Sept. 28


INDIANA:

Killer had dual legacy


His crime was violent and brutal. But his ultimate legacy could save
lives.

As Indiana prepared to execute Alan Lehman Matheney early today, the
domestic violence reforms born from his crime live on, protecting victims
across the state.

Domestic violence experts point to the Matheney case as a pivotal moment
in their movement.

Matheney, 54, was set to be executed by lethal injection at Indiana State
Prison in Michigan City just after midnight for killing his ex-wife, Lisa
Bianco, 16 years ago in Mishawaka.

What made this murder a national story, a TV movie and a battle cry for
champions of battered women was that Matheney committed the crime while on
an 8-hour furlough from prison.

This case led lawmakers to create new laws requiring victims of domestic
violence to be told whenever their attacker was released from jail.
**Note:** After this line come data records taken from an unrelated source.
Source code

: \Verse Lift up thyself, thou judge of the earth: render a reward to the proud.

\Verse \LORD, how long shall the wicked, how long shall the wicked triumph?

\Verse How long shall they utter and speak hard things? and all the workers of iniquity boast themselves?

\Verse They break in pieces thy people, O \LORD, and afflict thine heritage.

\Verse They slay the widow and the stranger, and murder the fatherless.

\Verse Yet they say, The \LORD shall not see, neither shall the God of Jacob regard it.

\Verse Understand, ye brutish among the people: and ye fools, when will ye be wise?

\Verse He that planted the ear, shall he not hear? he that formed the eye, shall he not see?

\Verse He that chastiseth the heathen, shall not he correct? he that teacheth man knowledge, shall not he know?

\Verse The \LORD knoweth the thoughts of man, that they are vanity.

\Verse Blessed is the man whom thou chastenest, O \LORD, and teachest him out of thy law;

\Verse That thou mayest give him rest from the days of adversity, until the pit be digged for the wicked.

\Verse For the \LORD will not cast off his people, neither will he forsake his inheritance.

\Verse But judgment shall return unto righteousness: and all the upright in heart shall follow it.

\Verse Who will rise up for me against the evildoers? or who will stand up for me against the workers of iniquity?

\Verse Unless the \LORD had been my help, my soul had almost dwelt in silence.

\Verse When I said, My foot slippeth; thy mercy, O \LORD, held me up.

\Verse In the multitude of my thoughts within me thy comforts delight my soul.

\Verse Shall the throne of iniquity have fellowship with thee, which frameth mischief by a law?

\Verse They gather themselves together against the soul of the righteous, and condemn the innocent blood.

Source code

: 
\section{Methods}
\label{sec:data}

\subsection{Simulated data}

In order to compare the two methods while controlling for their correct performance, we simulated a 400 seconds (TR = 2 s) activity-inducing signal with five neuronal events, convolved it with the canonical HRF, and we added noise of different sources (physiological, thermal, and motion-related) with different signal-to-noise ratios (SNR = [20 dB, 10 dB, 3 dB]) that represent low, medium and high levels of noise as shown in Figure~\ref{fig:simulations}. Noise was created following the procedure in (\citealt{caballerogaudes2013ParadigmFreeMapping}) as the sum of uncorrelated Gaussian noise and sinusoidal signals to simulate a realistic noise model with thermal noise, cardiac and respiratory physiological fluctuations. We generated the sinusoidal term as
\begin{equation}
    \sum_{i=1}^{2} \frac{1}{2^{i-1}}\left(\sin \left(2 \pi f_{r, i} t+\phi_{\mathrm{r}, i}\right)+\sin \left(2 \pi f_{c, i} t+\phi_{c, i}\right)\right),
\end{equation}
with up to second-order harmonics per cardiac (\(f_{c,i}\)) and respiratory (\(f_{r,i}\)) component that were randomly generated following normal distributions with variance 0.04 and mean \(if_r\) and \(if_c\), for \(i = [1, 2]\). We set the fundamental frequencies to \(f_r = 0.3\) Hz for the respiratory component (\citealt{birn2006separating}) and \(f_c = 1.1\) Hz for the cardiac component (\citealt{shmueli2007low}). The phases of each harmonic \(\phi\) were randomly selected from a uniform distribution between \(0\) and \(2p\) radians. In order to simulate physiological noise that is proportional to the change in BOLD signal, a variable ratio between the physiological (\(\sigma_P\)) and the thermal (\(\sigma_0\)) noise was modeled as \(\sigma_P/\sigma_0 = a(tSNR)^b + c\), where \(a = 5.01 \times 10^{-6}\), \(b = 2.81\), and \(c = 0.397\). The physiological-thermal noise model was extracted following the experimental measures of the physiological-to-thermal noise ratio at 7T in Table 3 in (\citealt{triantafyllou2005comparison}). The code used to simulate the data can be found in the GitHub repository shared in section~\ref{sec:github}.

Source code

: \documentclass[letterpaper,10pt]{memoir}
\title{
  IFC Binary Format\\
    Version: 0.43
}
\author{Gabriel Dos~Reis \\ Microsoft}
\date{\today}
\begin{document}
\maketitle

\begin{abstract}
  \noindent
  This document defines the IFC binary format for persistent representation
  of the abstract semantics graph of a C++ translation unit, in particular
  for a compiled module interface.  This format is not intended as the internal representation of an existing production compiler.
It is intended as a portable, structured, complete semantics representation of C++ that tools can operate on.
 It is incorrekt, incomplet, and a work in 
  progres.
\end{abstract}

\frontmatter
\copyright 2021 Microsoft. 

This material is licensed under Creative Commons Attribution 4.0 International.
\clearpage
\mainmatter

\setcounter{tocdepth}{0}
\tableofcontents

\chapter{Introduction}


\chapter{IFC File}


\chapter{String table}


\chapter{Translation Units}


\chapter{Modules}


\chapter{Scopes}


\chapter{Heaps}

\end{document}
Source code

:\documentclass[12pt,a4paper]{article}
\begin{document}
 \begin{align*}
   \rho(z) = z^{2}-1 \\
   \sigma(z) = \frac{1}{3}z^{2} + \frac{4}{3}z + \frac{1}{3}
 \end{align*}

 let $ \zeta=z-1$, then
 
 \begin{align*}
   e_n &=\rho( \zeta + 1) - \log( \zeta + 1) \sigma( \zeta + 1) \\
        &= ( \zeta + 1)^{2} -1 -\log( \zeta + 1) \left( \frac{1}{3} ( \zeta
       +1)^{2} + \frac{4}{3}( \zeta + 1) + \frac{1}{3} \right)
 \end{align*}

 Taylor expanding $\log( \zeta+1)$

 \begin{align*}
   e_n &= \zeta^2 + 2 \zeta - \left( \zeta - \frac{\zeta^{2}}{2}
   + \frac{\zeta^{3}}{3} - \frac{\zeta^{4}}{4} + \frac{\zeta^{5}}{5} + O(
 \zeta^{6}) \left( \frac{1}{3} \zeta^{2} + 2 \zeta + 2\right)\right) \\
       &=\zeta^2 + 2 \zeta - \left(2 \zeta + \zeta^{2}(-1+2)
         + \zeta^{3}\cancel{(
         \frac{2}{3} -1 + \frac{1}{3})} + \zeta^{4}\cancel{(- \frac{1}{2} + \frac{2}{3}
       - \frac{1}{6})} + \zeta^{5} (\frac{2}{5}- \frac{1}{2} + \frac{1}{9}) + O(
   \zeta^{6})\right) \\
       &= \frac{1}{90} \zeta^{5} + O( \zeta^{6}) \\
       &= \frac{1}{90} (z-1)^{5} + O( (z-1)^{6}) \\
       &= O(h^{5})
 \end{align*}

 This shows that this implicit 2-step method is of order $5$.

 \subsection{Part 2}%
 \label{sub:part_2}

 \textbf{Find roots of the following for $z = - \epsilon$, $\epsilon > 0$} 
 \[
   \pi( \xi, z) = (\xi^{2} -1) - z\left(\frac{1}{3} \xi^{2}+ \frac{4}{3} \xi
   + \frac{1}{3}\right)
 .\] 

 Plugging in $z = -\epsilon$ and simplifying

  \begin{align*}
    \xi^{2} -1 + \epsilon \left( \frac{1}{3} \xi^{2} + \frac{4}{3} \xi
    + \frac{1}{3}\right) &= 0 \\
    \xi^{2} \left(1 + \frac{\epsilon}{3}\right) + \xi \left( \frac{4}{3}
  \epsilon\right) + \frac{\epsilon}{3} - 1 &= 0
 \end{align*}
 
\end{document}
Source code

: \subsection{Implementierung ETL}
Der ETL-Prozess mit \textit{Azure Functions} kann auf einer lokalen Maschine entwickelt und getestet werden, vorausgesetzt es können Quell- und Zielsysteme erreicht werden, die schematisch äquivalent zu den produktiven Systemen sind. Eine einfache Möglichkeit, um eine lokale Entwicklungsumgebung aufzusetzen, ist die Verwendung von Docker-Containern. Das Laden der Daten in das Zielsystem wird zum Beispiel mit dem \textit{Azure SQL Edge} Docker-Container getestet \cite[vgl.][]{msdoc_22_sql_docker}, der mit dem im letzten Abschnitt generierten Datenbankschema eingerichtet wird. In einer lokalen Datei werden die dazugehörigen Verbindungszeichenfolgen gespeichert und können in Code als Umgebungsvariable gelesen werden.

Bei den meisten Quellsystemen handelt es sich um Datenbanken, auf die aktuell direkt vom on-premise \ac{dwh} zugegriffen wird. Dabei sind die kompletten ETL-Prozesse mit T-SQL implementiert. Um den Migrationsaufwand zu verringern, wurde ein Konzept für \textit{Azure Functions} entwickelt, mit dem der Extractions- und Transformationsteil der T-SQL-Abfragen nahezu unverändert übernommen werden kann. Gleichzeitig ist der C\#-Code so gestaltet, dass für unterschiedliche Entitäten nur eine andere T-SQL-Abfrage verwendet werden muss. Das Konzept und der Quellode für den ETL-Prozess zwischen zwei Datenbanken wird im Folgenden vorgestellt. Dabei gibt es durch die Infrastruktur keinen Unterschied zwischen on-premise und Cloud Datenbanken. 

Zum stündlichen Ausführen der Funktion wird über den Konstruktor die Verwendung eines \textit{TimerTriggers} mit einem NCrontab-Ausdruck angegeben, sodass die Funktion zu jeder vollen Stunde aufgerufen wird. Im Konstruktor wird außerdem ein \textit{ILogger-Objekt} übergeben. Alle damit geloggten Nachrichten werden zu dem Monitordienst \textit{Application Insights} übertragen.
Charlotte Conjelko, a spokeswoman for The Caring Place, a shelter for
batter women in Valparaiso, said the legislation was long overdue.

"That's what it took - Matheney taking her life - before Indiana did
something about domestic violence," Conjelko said.

Mary Beth Schultz, director of the shelter, said Porter County has an
effective system in place for notifying domestic violence victims.
Whenever someone is arrested on a domestic violence-related crime in
Porter County, a judge must approve the release before turning the suspect
loose.

Once release is granted, local law enforcement will notify the victim.
This system gives the victim plenty of time to make preparations, Schultz
said. In 2004, police have called The Caring Place 196 times, alerting
women there of an inmate's release.

Lisa Bianco was never given that chance.

Matheney had just served his 2nd year in prison for beating and confining
Bianco in 1987 when he was granted an 8-hour furlough, approved by
then-Gov. Evan Bayh. He was authorized to go only to Indianapolis but
instead headed straight for St. Joseph County.

Despite making repeated requests to the prison system to be informed about
Matheneys release, Bianco was never notified. He beat her to death with a
shotgun he took from a friends house.

Domestic violence groups were outraged, and made their anger known to
lawmakers.

"It made the police and everyone else more sensitive toward domestic
violence issues and that you have to respond and respond quickly," Schultz
said.

Gary Mayor Scott King remembers the Matheney case clearly. He represented
Matheney in his murder trial as his court-appointed attorney.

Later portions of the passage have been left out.